INFORMATION PROVIDED: Begin

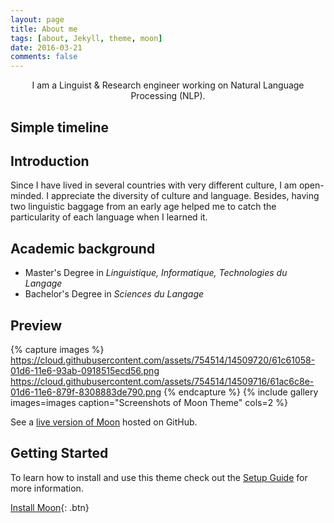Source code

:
 ```yaml
---
layout: page
title: About me
tags: [about, Jekyll, theme, moon]
date: 2016-03-21
comments: false
---
```

    
<center>I am a Linguist & Research engineer working on Natural Language Processing (NLP).</center>

## Simple timeline

## Introduction

Since I have lived in several countries with very different culture, I am open-minded.
I appreciate the diversity of culture and language.
Besides, having two linguistic baggage from an early age helped me to catch the particularity of each language ​​when I learned it.

## Academic background
* Master's Degree in _Linguistique, Informatique, Technologies du Langage_
* Bachelor's Degree in _Sciences du Langage_

## Preview

{% capture images %}
    https://cloud.githubusercontent.com/assets/754514/14509720/61c61058-01d6-11e6-93ab-0918515ecd56.png
    https://cloud.githubusercontent.com/assets/754514/14509716/61ac6c8e-01d6-11e6-879f-8308883de790.png
{% endcapture %}
{% include gallery images=images caption="Screenshots of Moon Theme" cols=2 %}

See a [live version of Moon](http://taylantatli.github.io/Moon) hosted on GitHub.

## Getting Started

To learn how to install and use this theme check out the [Setup Guide](http://taylantatli.me/Moon/moon-theme/) for more information.
      
[Install Moon](https://github.com/TaylanTatli/Moon){: .btn}
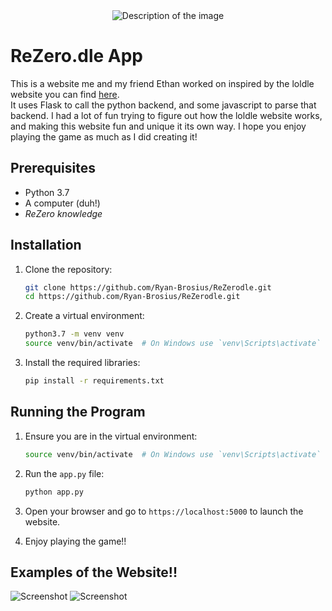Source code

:<div align="center">
    <img src="https://i.imgur.com/5cXLGOq.png" alt="Description of the image">
</div>

# ReZero.dle App

This is a website me and my friend Ethan worked on inspired by the loldle website you can find [here](https://loldle.net/classic).<br>
It uses Flask to call the python backend, and some javascript to parse that backend. I had a lot of fun trying to figure out how the
loldle website works, and making this website fun and unique it its own way. I hope you enjoy playing the game as much as I did creating it!<br>

## Prerequisites

- Python 3.7
- A computer (duh!)
- *ReZero knowledge*

## Installation

1. Clone the repository:
    ```bash
    git clone https://github.com/Ryan-Brosius/ReZerodle.git
    cd https://github.com/Ryan-Brosius/ReZerodle.git
    ```

2. Create a virtual environment:
    ```bash
    python3.7 -m venv venv
    source venv/bin/activate  # On Windows use `venv\Scripts\activate`
    ```

3. Install the required libraries:
    ```bash
    pip install -r requirements.txt
    ```

## Running the Program

1. Ensure you are in the virtual environment:
    ```bash
    source venv/bin/activate  # On Windows use `venv\Scripts\activate`
    ```

2. Run the `app.py` file:
    ```bash
    python app.py
    ```

3. Open your browser and go to `https://localhost:5000` to launch the website.

4. Enjoy playing the game!!

## Examples of the Website!!
![Screenshot](https://i.imgur.com/ZAMt4UK.png)
![Screenshot](https://i.imgur.com/iHcCs4L.png)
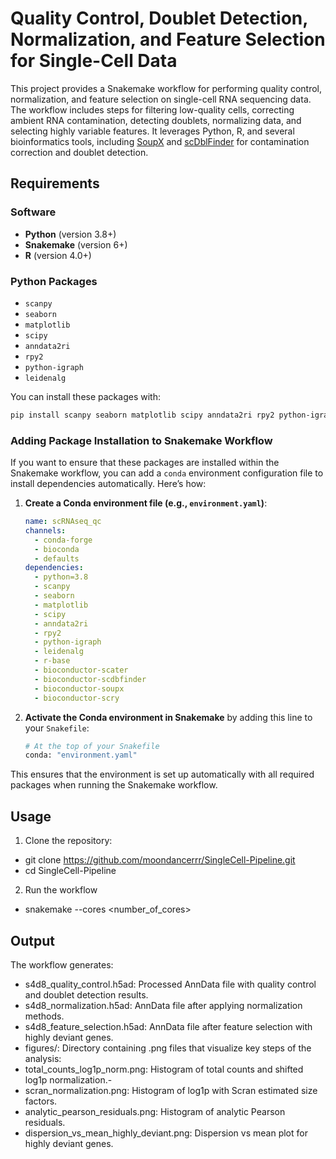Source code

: # Quality Control, Doublet Detection, Normalization, and Feature Selection for Single-Cell Data

This project provides a Snakemake workflow for performing quality control, normalization, and feature selection on single-cell RNA sequencing data. The workflow includes steps for filtering low-quality cells, correcting ambient RNA contamination, detecting doublets, normalizing data, and selecting highly variable features. It leverages Python, R, and several bioinformatics tools, including [SoupX](https://github.com/constantAmateur/SoupX) and [scDblFinder](https://github.com/plger/scDblFinder) for contamination correction and doublet detection.

## Requirements

### Software

- **Python** (version 3.8+)
- **Snakemake** (version 6+)
- **R** (version 4.0+)

### Python Packages
- `scanpy`
- `seaborn`
- `matplotlib`
- `scipy`
- `anndata2ri`
- `rpy2`
- `python-igraph`
- `leidenalg`

You can install these packages with:
```bash
pip install scanpy seaborn matplotlib scipy anndata2ri rpy2 python-igraph leidenalg
```

### Adding Package Installation to Snakemake Workflow

If you want to ensure that these packages are installed within the Snakemake workflow, you can add a `conda` environment configuration file to install dependencies automatically. Here’s how:

1. **Create a Conda environment file (e.g., `environment.yaml`)**:

    ```yaml
    name: scRNAseq_qc
    channels:
      - conda-forge
      - bioconda
      - defaults
    dependencies:
      - python=3.8
      - scanpy
      - seaborn
      - matplotlib
      - scipy
      - anndata2ri
      - rpy2
      - python-igraph
      - leidenalg
      - r-base
      - bioconductor-scater
      - bioconductor-scdbfinder
      - bioconductor-soupx
      - bioconductor-scry
    ```

2. **Activate the Conda environment in Snakemake** by adding this line to your `Snakefile`:

    ```python
    # At the top of your Snakefile
    conda: "environment.yaml"
    ```

This ensures that the environment is set up automatically with all required packages when running the Snakemake workflow.

## Usage

1. Clone the repository:

- git clone https://github.com/moondancerrr/SingleCell-Pipeline.git
- cd SingleCell-Pipeline

2. Run the workflow

- snakemake --cores <number_of_cores>

## Output

The workflow generates:

- s4d8_quality_control.h5ad: Processed AnnData file with quality control and doublet detection results.
- s4d8_normalization.h5ad: AnnData file after applying normalization methods.
- s4d8_feature_selection.h5ad: AnnData file after feature selection with highly deviant genes.
- figures/: Directory containing .png files that visualize key steps of the analysis:
- total_counts_log1p_norm.png: Histogram of total counts and shifted log1p normalization.- 
- scran_normalization.png: Histogram of log1p with Scran estimated size factors.
- analytic_pearson_residuals.png: Histogram of analytic Pearson residuals.
- dispersion_vs_mean_highly_deviant.png: Dispersion vs mean plot for highly deviant genes.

INFORMATION PROVIDED: End

» EXERCISE DESCRIPTION
The answer must consist only of the lines from the beginning of the entries above through the line that holds "I appreciate the", reproduced exactly and without pictures.

» RESPONSE BOX
Source code

:
 ```yaml
---
layout: page
title: About me
tags: [about, Jekyll, theme, moon]
date: 2016-03-21
comments: false
---
```

    
<center>I am a Linguist & Research engineer working on Natural Language Processing (NLP).</center>

## Simple timeline

## Introduction

Since I have lived in several countries with very different culture, I am open-minded.
I appreciate the diversity of culture and language.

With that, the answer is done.